Dica de filme: A felicidade de Margô

“Os textos do Dráuzio [Varela] retratam cotidianos de personagens pouco abordados. O olhar dele é de humanizar, de achar algo vivo nessas trajetórias tortuosas. Isso sem dúvida é algo que seduz pra ser filmado”, conta Maurício Eça, diretor do longa A felicidade de Margô.

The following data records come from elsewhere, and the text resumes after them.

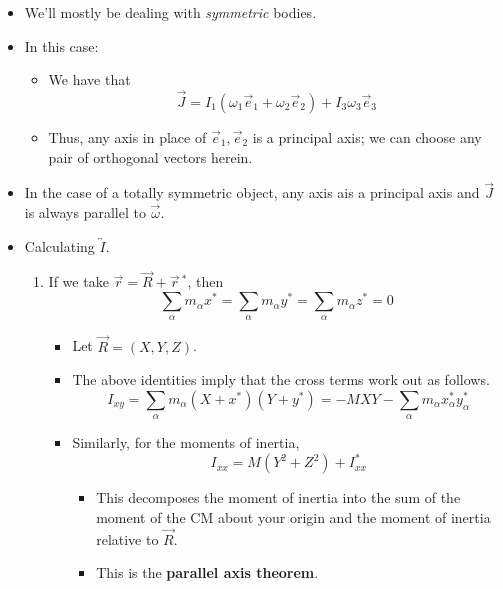 \documentclass[../notes.tex]{subfiles}
\begin{document}
\begin{itemize}
\begin{itemize}
    \end{itemize}
    \item We'll mostly be dealing with \emph{symmetric} bodies.
    \item In this case:
    \begin{itemize}
        \item We have that
        \begin{equation*}
            \vec{J} = I_1(\omega_1\vec{e}_1+\omega_2\vec{e}_2)+I_3\omega_3\vec{e}_3
        \end{equation*}
        \item Thus, any axis in place of $\vec{e}_1,\vec{e}_2$ is a principal axis; we can choose any pair of orthogonal vectors herein.
    \end{itemize}
    \item In the case of a totally symmetric object, any axis ais a principal axis and $\vec{J}$ is always parallel to $\vec{\omega}$.
    \item Calculating $\overleftrightarrow{I}$.
    \begin{enumerate}
        \item If we take $\vec{r}=\vec{R}+\vec{r}{\,}^*$, then
        \begin{equation*}
            \sum_\alpha m_\alpha x^* = \sum_\alpha m_\alpha y^* = \sum_\alpha m_\alpha z^* = 0
        \end{equation*}
        \begin{itemize}
            \item Let $\vec{R}=(X,Y,Z)$.
            \item The above identities imply that the cross terms work out as follows.
            \begin{equation*}
                I_{xy} = \sum_\alpha m_\alpha(X+x^*)(Y+y^*)
                = -MXY-\sum_\alpha m_\alpha x_\alpha^*y_\alpha^*
            \end{equation*}
            \item Similarly, for the moments of inertia,
            \begin{equation*}
                I_{xx} = M(Y^2+Z^2)+I_{xx}^*
            \end{equation*}
            \begin{itemize}
                \item This decomposes the moment of inertia into the sum of the moment of the CM about your origin and the moment of inertia relative to $\vec{R}$.
                \item This is the \textbf{parallel axis theorem}.

\end{itemize}
\end{itemize}
\end{enumerate}
\end{itemize}
\end{document}

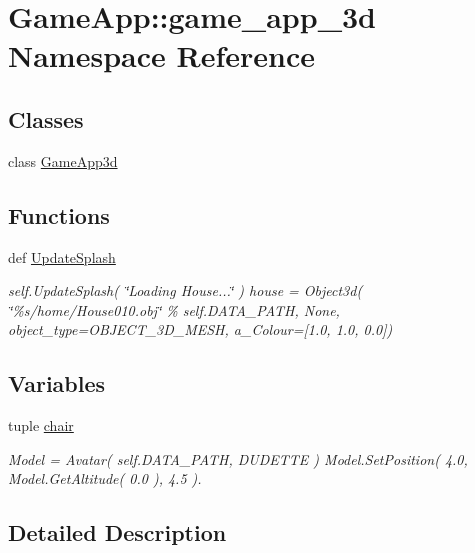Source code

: \hypertarget{namespaceGameApp_1_1game__app__3d}{
\section{GameApp::game\_\-app\_\-3d Namespace Reference}
\label{namespaceGameApp_1_1game__app__3d}
}


\subsection*{Classes}
\begin{CompactItemize}
\item 
class \hyperlink{classGameApp_1_1game__app__3d_1_1GameApp3d}{GameApp3d}
\end{CompactItemize}
\subsection*{Functions}
\begin{CompactItemize}
\item 
def \hyperlink{namespaceGameApp_1_1game__app__3d_a3085aa95bfb5219ad8cd68da221b8c1}{UpdateSplash}
\begin{CompactList}\small\item\em self.UpdateSplash( \char`\"{}Loading House...\char`\"{} ) house = Object3d( \char`\"{}\%s/home/House010.obj\char`\"{} \% self.DATA\_\-PATH, None, object\_\-type=OBJECT\_\-3D\_\-MESH, a\_\-Colour=\mbox{[}1.0, 1.0, 0.0\mbox{]}) \item\end{CompactList}\end{CompactItemize}
\subsection*{Variables}
\begin{CompactItemize}
\item 
tuple \hyperlink{namespaceGameApp_1_1game__app__3d_29293ccb6c6bb28b0f15c70b628df5eb}{chair}
\begin{CompactList}\small\item\em Model = Avatar( self.DATA\_\-PATH, DUDETTE ) Model.SetPosition( 4.0, Model.GetAltitude( 0.0 ), 4.5 ). \item\end{CompactList}\end{CompactItemize}


\subsection{Detailed Description}


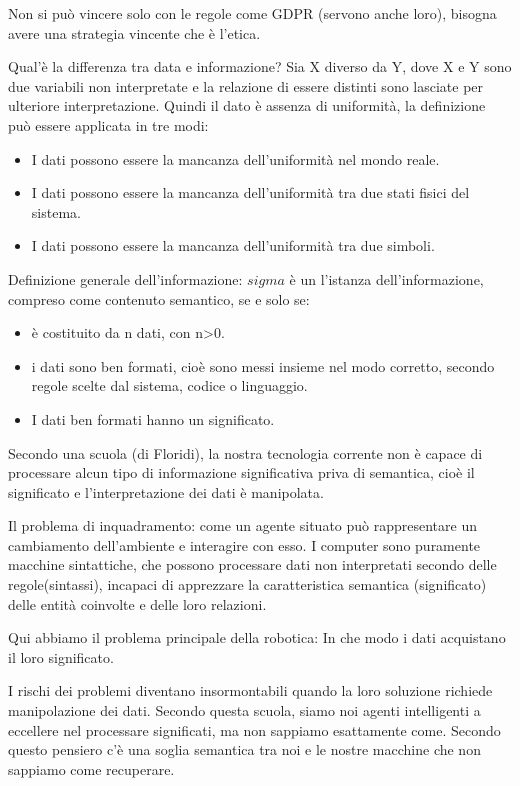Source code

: \documentclass[a4page, 11pt]{article}
\begin{document}
Non si può vincere solo con le regole come GDPR (servono anche loro),
bisogna avere una strategia vincente che è l'etica.

Qual'è la differenza tra data e informazione? Sia X diverso da Y, dove X
e Y sono due variabili non interpretate e la relazione di essere
distinti sono lasciate per ulteriore interpretazione. Quindi il dato è
assenza di uniformità, la definizione può essere applicata in tre modi:

\begin{itemize}
	 
	\item
	I dati possono essere la mancanza dell'uniformità nel mondo reale.
	\item
	I dati possono essere la mancanza dell'uniformità tra due stati fisici
	del sistema.
	\item
	I dati possono essere la mancanza dell'uniformità tra due simboli.
\end{itemize}

Definizione generale dell'informazione: $sigma$ è un l'istanza
dell'informazione, compreso come contenuto semantico, se e solo se:

\begin{itemize}
	 
	\item
	è costituito da n dati, con n\textgreater{}0.
	\item
	i dati sono ben formati, cioè sono messi insieme nel modo corretto,
	secondo regole scelte dal sistema, codice o linguaggio.
	\item
	I dati ben formati hanno un significato.
\end{itemize}

Secondo una scuola (di Floridi), la nostra tecnologia corrente non è
capace di processare alcun tipo di informazione significativa priva di
semantica, cioè il significato e l'interpretazione dei dati è
manipolata.

Il problema di inquadramento: come un agente situato può rappresentare
un cambiamento dell'ambiente e interagire con esso. I computer sono
puramente macchine sintattiche, che possono processare dati non
interpretati secondo delle regole(sintassi), incapaci di apprezzare la
caratteristica semantica (significato) delle entità coinvolte e delle
loro relazioni.

Qui abbiamo il problema principale della robotica: In che modo i dati
acquistano il loro significato.

I rischi dei problemi diventano insormontabili quando la loro soluzione
richiede manipolazione dei dati. Secondo questa scuola, siamo noi agenti
intelligenti a eccellere nel processare significati, ma non sappiamo
esattamente come. Secondo questo pensiero c'è una soglia semantica tra
noi e le nostre macchine che non sappiamo come recuperare.
\end{document}
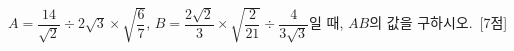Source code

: $A=\dfrac{14}{\sqrt{2}}\div2\sqrt{3}\times\sqrt{\dfrac{6}{7}}$, $B=\dfrac{2\sqrt{2}}{3}\times\sqrt{\dfrac{2}{21}}\div\dfrac{4}{3\sqrt{3}}$일 때, $AB$의 값을 구하시오.~\mbox{\mbox{[7점]}}
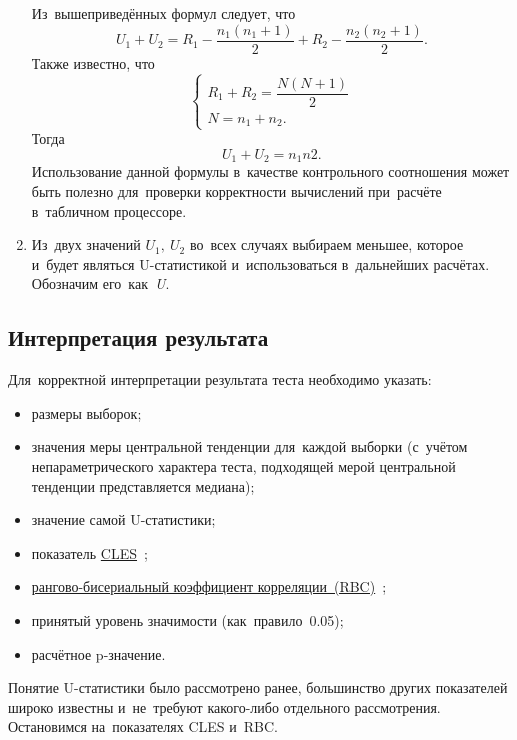 \documentclass[]{scrreprt}
\begin{document}
\begin{enumerate}
	Из~вышеприведённых формул следует, что
	\begin{equation}\label{eq:U1-U2-relation}
	U_{1}+U_{2} = R_{1}-\frac{n_{1}(n_{1}+1)}{2} + R_{2}-\frac{n_{2}(n_{2}+1)}{2}.
	\end{equation}
	Также известно, что
	\begin{equation}\label{eq:R-N-relation}
	\begin{cases}
	R_{1}+R_{2}=\dfrac{N(N+1)}{2}\\
	N=n_{1}+n_{2}.
	\end{cases}
	\end{equation}
	Тогда
	\begin{equation}\label{eq:check-U-value}
	U_{1}+U_{2}=n_{1}n{2}.
	\end{equation}
	Использование данной формулы в~качестве контрольного соотношения может быть полезно для~проверки корректности вычислений при~расчёте в~табличном процессоре.
	\item Из~двух значений ${\textstyle U_{1},\ U_{2}}$ во~всех случаях выбираем меньшее, которое и~будет являться U-статистикой и~использоваться в~дальнейших расчётах. Обозначим его~как~\textit{U}.
\end{enumerate}
\subsection{Интерпретация результата}
Для~корректной интерпретации результата теста необходимо указать:
\begin{itemize}
	\item размеры выборок;
	\item значения меры центральной тенденции для~каждой выборки (с~учётом непараметрического характера теста, подходящей мерой центральной тенденции представляется медиана);
	\item значение самой U-статистики;
	\item показатель \href{https://en.wikipedia.org/wiki/Effect_size#Common_language_effect_size}{CLES}~\cite{Wiki:CLES};
	\item \href{https://en.wikipedia.org/wiki/Effect_size#Rank-biserial_correlation}{рангово-бисериальный коэффициент корреляции~(RBC)}~\cite{Wiki:rank-biserial-correlation};
	\item принятый уровень значимости (как~правило~0.05);
	\item расчётное p-значение.
\end{itemize}
Понятие U-статистики было рассмотрено ранее, большинство других показателей широко известны и~не~требуют какого-либо отдельного рассмотрения. Остановимся на~показателях CLES и~RBC.
\end{document}
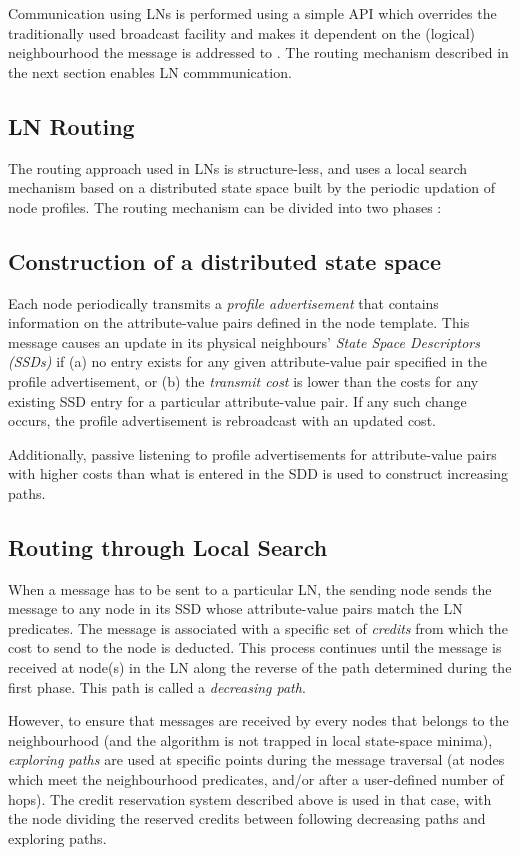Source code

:Communication using LNs is performed using a simple API which overrides the
traditionally used broadcast facility and makes it dependent on the (logical)
neighbourhood the message is addressed to \cite{mottola_LN:2006}. The routing mechanism described in
the next section enables LN commmunication.

\subsection{LN Routing}

The routing approach used in LNs is structure-less, and uses a local search
mechanism based on a distributed state space built by the periodic updation of
node profiles. The routing mechanism can be divided into two phases \cite{mottola_LNAbstraction}:

\subsection{Construction of a distributed state space}
Each node periodically transmits a \emph{profile advertisement} that contains
information on the attribute-value pairs defined in the node template. This message
causes an
update in its physical neighbours' \emph{State Space Descriptors (SSDs)} if (a)
no
entry exists for any given attribute-value pair specified in the profile
advertisement, or (b) the \emph{transmit cost} is lower than the costs for any
existing SSD entry for a particular attribute-value pair. If any such change
occurs, the profile advertisement is rebroadcast with an updated cost. 

Additionally, passive listening to profile advertisements for attribute-value
pairs with higher costs than what is entered in the SDD is used to construct
increasing paths.

\subsection{ Routing through Local Search}
When a message has to be sent to a particular LN, the sending node sends the
message to any node in its SSD whose attribute-value pairs match the LN
predicates. The message is associated with a specific set of \emph{credits} from
which the cost to send to the node is deducted. This process continues until the
message is received at node(s) in the LN along the reverse of the path
determined during the first phase. This path is called a \emph{decreasing path}.

However, to ensure that messages are received by every nodes that belongs to the
neighbourhood (and the algorithm is not trapped in local state-space minima),
\emph{exploring paths} are used at specific points during the message traversal
(at nodes which meet the neighbourhood predicates, and/or after a user-defined
number of hops). The credit reservation system described above is used in that
case, with the node dividing the reserved credits between following decreasing
paths and exploring paths.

Com roteiro escrito especialmente para o edital da do Programa da Comunidade dos Países de Língua Portuguesa (CPLP) Audiovisual no Polo do Brasil, que tem como missão o estímulo ao intercâmbio cultural, o filme chega simultaneamente nos países da CPLP.

 

O filme que cito ganhou um dos concursos nacionais de seleção de projetos de documentários e telefilmes de ficção. Através dele, pessoas de Angola, Cabo Verde, Guiné-Bissau, Guiné Equatorial, Moçambique, Portugal, São Tomé e Príncipe e Timor-Leste conhecerão o Brasil atual.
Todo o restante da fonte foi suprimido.